In the face of massive public opposition as shown by the 300,000 signature national petition and a legal challenge to stop the sale of state assets until Maori interests in water have been settled, this government remains committed to the sale of NZ-owned power companies.
In the face of Petrobras’ forced withdrawal from an unsafe and untested deep sea oil drilling programme off the coast of Te Whanau a Apanui, this government not only remains committed to its strategy of exploiting fossil fuels, they have also opened up the Reinga Basin off Northland’s coast for more oil and gas exploration programmes, regardless of the disastrous safety records of potential bidders.
And in the face of overwhelming evidence from the Children’s Commissioner’s Expert Advisory Group on Solutions to Child Poverty, the 2012 Children’s Social Health Monitor, the Child Poverty Action Group, unions, teachers associations and health providers about the disastrous impact of government policies on the children of the poor, government refuses to accept that a comprehensive food in schools programme will reduce the impact of poverty and improve educational outcomes for children in low-decile schools, and instead offers up a pointless tax-credit regime that is destined to fail because poor people have no awareness of how such arrangements work, and won’t apply for them if it means having to go through the humiliation they are subjected to every time they have to go into a government agency.
And that’s why I am hugely proud of the efforts of members of the MANA Movement all around the country, and grateful to them for their commitment to change, their willingness to lay their bodies on the line, and their steadfastness in the face of a cold-hearted government.

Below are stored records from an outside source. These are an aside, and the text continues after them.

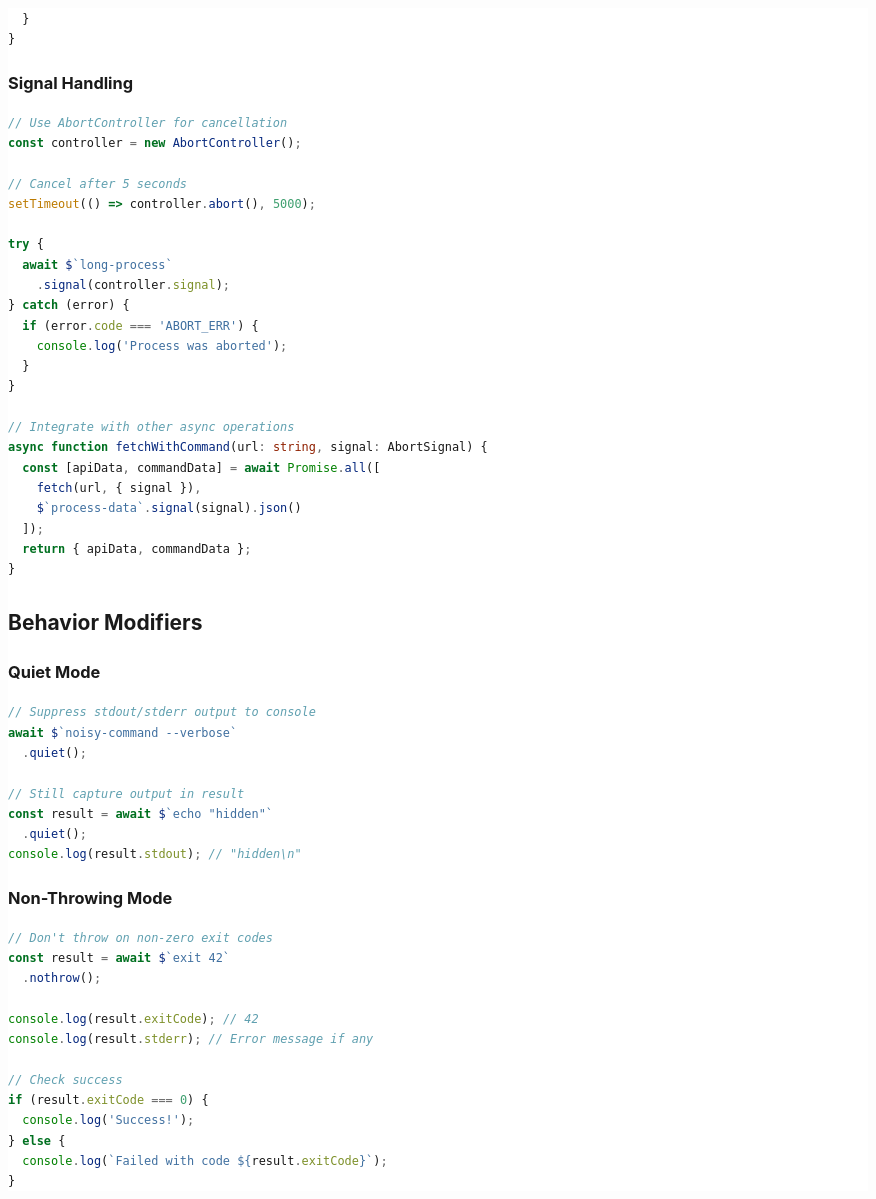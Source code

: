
 ```typescript
  }
}
```

### Signal Handling

```typescript
// Use AbortController for cancellation
const controller = new AbortController();

// Cancel after 5 seconds
setTimeout(() => controller.abort(), 5000);

try {
  await $`long-process`
    .signal(controller.signal);
} catch (error) {
  if (error.code === 'ABORT_ERR') {
    console.log('Process was aborted');
  }
}

// Integrate with other async operations
async function fetchWithCommand(url: string, signal: AbortSignal) {
  const [apiData, commandData] = await Promise.all([
    fetch(url, { signal }),
    $`process-data`.signal(signal).json()
  ]);
  return { apiData, commandData };
}
```

## Behavior Modifiers

### Quiet Mode

```typescript
// Suppress stdout/stderr output to console
await $`noisy-command --verbose`
  .quiet();

// Still capture output in result
const result = await $`echo "hidden"`
  .quiet();
console.log(result.stdout); // "hidden\n"
```

### Non-Throwing Mode

```typescript
// Don't throw on non-zero exit codes
const result = await $`exit 42`
  .nothrow();

console.log(result.exitCode); // 42
console.log(result.stderr); // Error message if any

// Check success
if (result.exitCode === 0) {
  console.log('Success!');
} else {
  console.log(`Failed with code ${result.exitCode}`);
}
```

I am proud that MANA members have been on the front line in the battle to stop asset sales, to support the New Zealand Maori Council bid to protect Maori interests in water, to help keep our seas free of dangerous deep sea oil drilling programmes, to stand against the take-over of New Zealand sovereignty by multinational corporates, to stand alongside those fighting to keep their homes, to support worker’s demands for safe working conditions and a decent living wage, and of course to promote the notion that feeding kids in schools is not an issue of cost, but one of justice.
Mr Speaker – MANA is rightly seen as living on the hard edge of parliamentary politics, but people would be wrong to think that the protest vote is the only constituency that MANA speaks to, and I am proud to point to MANA’s election manifesto to show how much MANA is in tune with where the country wants to go.
When MANA proposed “20,000 new state houses over two years” to address the massive problem of homelessness in this country, kick-start apprenticeships and employment in the housing industry, and provide a boost to the country’s flagging economy by investing in people who spend their money here rather than on nebulous overseas stocks, our proposal met with bemused smiles from people who know better … so it was comforting to see Labour expand our “20,000 houses in 2 years” philosophy into their own “100,000 houses in 10 years”.
And many are those who scoffed at MANA’s Feed the Kids proposal last year, but a government funded food in schools programme for low decile schools is now not only widely supported within parliament (indeed, a week after I put my bill into the ballot, the leader of the Opposition put in a similar bill), it has also become one of the lead campaigns in the campaign to reduce poverty.
And as we come to the end of the year, let me just say thank you to everyone who helps around parliament, and to all of my parliamentary colleagues a simple message – enjoy your break, enjoy your whanau, share your good fortune, a MANA KIRIHIMETE to you all, and a simple request for 2013 – that we all commit to ensuring that every child in Aotearoa gets at least one decent meal every day.